アーツカウンシル東京のシニア・プログラムオフィサーの松岡智子さんから「助成制度の限界の部分に鋭く切り込んでくださってありがとうございます」という言葉と共に、今できる回答があった。
松岡「ひとつの団体、ひとつのプロジェクトに末長く助成金を交付し続けられるケースは少なく、アーツカウンシル東京の助成制度の場合も同様に、同じ団体、同じプロジェクトに対する継続的な助成が続くことはレアなケースです。芸術文化による社会支援助成については助成を継続する年限を設定していないという特徴がありますが、同じプロジェクトへの助成を継続する場合には、相応の理由や説明が必要となります。やはり予算が限られていること、また助成制度の目的として、ひとつのコミュニティを支援し続けるだけではなく、社会全体に成果を広げていくために、助成対象とするコミュニティの入れ替わりが必要な状況もあります。
助成を継続する必要性を見出せる次の計画へと段階を踏んでいけること、また助成対象事業を通して事業者の皆さんと対話を続けることも大事だと思っています。
もんてんさんから「この取り組みを共有してどう考えたのか」という一番目の質問があったんですけれど、私自身と同僚も一緒に何回か見学をさせていただいて、コミュニティ・ミュージックの課題は、芸術文化による社会支援助成の他の助成対象団体の現場で持ち上がっている取り組みや課題とも共通するなと思っていました。
オンライン講座を見学させていただく中で印象に残っているのが、沼田里衣さんがおっしゃっていた「コミュニティを閉じていくことと開くこと、両方とも必要ですよね」という言葉です。
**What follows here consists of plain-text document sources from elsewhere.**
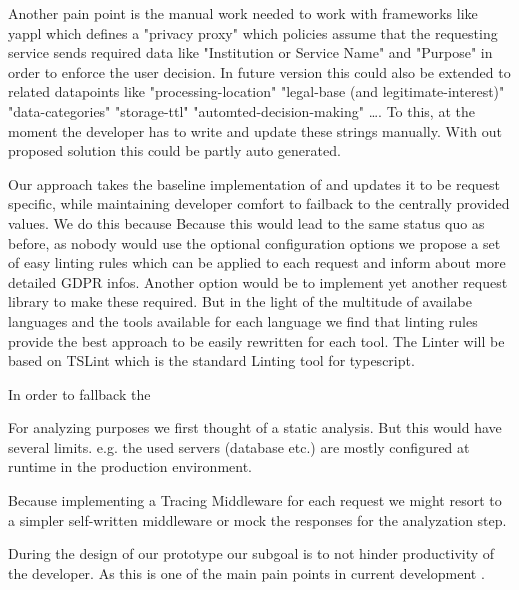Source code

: Another pain point is the manual work needed to work with frameworks like yappl which defines a "privacy proxy" which policies assume that the requesting service sends required data like "Institution or Service Name" and "Purpose" in order to enforce the user decision. In future version this could also be extended to related datapoints like "processing-location" "legal-base (and legitimate-interest)" "data-categories" "storage-ttl" "automted-decision-making" \dots .
To this, at the moment the developer has to write and update these strings manually. With out proposed solution this could be partly auto generated.
 
 
 Our approach takes the baseline implementation of \cite{ErnstTransparencyComputing} and updates it to be request specific, while maintaining developer comfort to failback to the centrally provided values. We do this because 
 Because this would lead to the same status quo as before, as nobody would use the optional configuration options we propose a set of easy linting rules which can be applied to each request and inform about more detailed GDPR infos. Another option would be to implement yet another request library to make these required. But in the light of the multitude of availabe languages and the tools available for each language we find that linting rules provide the best approach to be easily rewritten for each tool. 
 The Linter will be based on TSLint which is the standard Linting tool for typescript. 
 
 
 In order to fallback the 
 
 For analyzing purposes we first thought of a static analysis. But this would have several limits. e.g. the used servers (database etc.) are mostly configured at runtime in the production environment. 


Because implementing a Tracing Middleware for each request we might resort to a simpler self-written middleware or mock the responses for the analyzation step. 

During the design of our prototype our subgoal is to not hinder productivity of the developer. 
As this is one of the main pain points in current development \cite{StateDevOps}.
閉じていくというと閉鎖的なイメージがあるんですが、参加者が自分の居場所だと思えるいわゆる安心安全な居場所づくりのために、時には必要なことだと思います。でもそれだけにとどまっていると、公募ガイドラインに書かれている「特定の人や団体にだけに還元される取り組みは対象になりません」ということにミスマッチが生じてきてしまいます。原資が税金なので、助成金の成果が広く社会全体に還元されるプロジェクトでなければならない中で、ひとつの居場所を継続していく取り組みを助成対象にするのは難しいケースもあります。
そこでコミュニティを「開く」ことも必要で、参加者の居場所となるコミュニティができた次には、やはり「開く」プロジェクトに積極的に助成金を活用していただけるといいのではないかと思ったりもしていました。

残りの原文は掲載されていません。